Sontak Sasa melotot terkejut ke arah Sasa. "Apaan, sih?" tanyanya dengan wajah yang berganti cemberut.
Icha menunjuk ke arah depan dengan dagunya. "Liat ke depan."
Sasa menghadapkan kepalanya ke arah depan sesuai perintah Icha, terlihat Bu Titin menatapnya dengan tajam penuh tanya. Dia yang tidak tahu alasan kenapa Bu Titin menatapnya seperti itu, kembali menoleh ke arah Icha dengan pandangan bertanya.
"Sejak tadi, Ibu perhatiin kamu gak fokus. Apa yang sedang kamu pikirkan, Sa?" tanya Bu Titin saat Icha ingin membuka mulutnya.
"Saya ..., maafkan saya, Bu. Saya lagi mikirin keadaan di Lombok," tatapan Sasa berubah sendu dengan suara yang lirih.
Kelas tiba-tiba hening setelah mendengar kalimat Sasa barusan. Mereka jadi ikut memikirkannya, keadaan di Lombok.
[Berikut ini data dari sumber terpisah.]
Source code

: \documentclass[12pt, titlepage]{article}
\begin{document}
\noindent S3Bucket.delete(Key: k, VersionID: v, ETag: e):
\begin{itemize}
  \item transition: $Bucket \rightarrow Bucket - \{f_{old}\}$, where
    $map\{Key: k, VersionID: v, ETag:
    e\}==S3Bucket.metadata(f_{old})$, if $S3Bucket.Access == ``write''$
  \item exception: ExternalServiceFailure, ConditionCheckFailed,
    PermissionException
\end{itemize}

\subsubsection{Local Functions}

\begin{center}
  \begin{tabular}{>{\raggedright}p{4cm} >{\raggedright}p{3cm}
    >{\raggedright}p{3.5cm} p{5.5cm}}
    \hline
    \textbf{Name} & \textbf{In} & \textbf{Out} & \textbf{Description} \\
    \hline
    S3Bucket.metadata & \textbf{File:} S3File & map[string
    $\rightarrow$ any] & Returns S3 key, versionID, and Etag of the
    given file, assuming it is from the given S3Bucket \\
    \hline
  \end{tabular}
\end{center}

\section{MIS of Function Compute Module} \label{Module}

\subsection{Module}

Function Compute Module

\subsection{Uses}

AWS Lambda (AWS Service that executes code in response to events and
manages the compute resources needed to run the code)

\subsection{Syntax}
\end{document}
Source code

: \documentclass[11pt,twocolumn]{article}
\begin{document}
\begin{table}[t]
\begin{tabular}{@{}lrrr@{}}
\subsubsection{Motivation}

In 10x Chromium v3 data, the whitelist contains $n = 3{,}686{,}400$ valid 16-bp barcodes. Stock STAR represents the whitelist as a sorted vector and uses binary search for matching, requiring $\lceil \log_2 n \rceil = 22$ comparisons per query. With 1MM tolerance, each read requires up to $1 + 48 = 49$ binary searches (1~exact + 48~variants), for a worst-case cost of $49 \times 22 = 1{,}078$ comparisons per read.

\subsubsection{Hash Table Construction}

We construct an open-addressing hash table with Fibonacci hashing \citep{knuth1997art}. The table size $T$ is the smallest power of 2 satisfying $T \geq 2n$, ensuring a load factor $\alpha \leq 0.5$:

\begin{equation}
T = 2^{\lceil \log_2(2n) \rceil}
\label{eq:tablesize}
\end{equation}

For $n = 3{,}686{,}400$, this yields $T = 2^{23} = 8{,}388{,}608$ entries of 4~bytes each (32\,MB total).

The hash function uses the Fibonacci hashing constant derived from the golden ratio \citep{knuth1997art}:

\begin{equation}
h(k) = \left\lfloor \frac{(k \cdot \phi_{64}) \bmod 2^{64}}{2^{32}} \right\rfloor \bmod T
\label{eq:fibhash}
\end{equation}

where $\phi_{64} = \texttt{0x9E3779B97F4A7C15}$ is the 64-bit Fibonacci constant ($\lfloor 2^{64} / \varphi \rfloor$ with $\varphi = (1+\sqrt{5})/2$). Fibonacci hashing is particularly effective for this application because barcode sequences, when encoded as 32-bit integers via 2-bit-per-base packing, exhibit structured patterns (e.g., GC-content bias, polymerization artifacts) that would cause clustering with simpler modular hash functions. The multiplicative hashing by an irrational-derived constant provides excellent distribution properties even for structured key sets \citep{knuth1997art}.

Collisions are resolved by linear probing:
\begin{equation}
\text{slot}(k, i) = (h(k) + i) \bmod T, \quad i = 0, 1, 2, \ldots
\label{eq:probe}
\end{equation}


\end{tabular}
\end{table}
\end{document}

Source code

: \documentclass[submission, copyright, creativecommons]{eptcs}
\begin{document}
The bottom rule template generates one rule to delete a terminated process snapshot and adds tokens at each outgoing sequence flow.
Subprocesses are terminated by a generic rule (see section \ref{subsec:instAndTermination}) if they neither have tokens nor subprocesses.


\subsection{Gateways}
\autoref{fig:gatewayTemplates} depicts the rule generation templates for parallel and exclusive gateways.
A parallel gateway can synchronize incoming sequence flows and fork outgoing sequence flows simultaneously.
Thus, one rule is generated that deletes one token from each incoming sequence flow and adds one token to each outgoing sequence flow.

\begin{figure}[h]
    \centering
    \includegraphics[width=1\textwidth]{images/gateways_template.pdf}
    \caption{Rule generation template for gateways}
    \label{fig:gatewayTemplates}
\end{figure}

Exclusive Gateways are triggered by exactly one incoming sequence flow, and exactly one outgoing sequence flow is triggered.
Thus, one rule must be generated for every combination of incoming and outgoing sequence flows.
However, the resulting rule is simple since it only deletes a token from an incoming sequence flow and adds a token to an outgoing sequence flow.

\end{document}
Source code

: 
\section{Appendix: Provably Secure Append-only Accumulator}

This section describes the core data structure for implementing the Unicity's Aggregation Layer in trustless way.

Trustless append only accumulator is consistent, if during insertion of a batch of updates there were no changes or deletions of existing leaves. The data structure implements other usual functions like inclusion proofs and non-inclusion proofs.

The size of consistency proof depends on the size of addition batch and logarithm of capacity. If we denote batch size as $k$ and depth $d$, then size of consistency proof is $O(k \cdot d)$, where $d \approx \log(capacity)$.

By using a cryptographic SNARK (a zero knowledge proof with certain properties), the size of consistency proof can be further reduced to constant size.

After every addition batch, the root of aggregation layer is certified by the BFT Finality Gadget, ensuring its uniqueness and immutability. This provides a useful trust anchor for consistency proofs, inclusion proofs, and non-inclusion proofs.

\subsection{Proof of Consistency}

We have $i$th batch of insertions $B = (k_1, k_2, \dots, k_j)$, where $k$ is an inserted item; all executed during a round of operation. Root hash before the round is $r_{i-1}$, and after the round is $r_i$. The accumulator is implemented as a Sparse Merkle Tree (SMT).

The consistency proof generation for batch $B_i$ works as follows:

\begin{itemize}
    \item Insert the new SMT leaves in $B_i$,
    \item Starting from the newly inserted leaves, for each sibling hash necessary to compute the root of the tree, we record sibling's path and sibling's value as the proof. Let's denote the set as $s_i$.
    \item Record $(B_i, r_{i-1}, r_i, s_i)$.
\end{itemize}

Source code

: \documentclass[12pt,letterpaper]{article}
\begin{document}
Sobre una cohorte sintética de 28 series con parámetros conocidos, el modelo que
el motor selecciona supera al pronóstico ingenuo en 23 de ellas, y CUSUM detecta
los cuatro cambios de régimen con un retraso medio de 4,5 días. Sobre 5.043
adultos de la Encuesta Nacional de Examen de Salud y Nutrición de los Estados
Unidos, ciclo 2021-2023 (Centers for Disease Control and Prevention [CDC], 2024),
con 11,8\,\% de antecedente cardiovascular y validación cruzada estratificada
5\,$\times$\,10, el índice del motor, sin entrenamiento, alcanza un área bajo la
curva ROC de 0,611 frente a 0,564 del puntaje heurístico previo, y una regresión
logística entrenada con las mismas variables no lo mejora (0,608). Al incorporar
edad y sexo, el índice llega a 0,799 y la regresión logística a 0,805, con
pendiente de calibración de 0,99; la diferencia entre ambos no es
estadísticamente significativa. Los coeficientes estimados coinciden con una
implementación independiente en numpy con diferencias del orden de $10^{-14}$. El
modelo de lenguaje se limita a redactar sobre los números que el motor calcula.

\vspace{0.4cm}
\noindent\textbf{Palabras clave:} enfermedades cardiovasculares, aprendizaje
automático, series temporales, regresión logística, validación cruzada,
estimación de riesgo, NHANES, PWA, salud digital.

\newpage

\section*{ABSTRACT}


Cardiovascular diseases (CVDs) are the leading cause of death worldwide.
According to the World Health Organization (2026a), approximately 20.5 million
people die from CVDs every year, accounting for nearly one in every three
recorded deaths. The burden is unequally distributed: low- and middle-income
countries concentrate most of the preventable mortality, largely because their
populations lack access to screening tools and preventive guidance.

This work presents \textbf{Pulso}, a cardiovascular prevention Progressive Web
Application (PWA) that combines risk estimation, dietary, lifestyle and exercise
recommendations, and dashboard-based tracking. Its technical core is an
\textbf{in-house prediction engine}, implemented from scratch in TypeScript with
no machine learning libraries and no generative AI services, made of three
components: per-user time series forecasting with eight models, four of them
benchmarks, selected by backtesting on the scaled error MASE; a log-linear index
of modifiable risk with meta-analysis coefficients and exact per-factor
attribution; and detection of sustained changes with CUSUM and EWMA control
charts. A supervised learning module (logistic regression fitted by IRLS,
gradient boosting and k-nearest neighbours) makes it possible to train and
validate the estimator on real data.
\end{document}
Berita gempa besar di Lombok sudah tersebar di mana-mana, ada yang menanggapinya dengan cuek tidak peduli, tapi ada juga yang memikirkannya dalam-dalam, seperti Sasa yang memikirkannya sejak semalam hingga tidak bisa tidur, bahkan dia sampai menangis.
"Kita doakan mereka agar diberi keselamatan, kemudahan, kesehatan dan pertolongan dari Tuhan," ujar Bu Titin dengan bijak.
Semua kepala mengangguk dengan pandangan tertunduk, mendoakan saudara-saudara mereka yang tengah terkena musibah di Lombok saat ini. Sasa ikut menuduk dengan dalam, air matanya perlahan menetes di pipi mulusnya. Dia segera menyeka air matanya agar yang lain tidak melihat kalau dia tengah menangis.
Sasa menegakkan kepalanya kembali, menatap ke arah Bu Titin yang kebetulan tengah melihat ke arahnya. "Apa saya boleh izin ke kamar mandi?" izinnya dengan suara sedikit serak.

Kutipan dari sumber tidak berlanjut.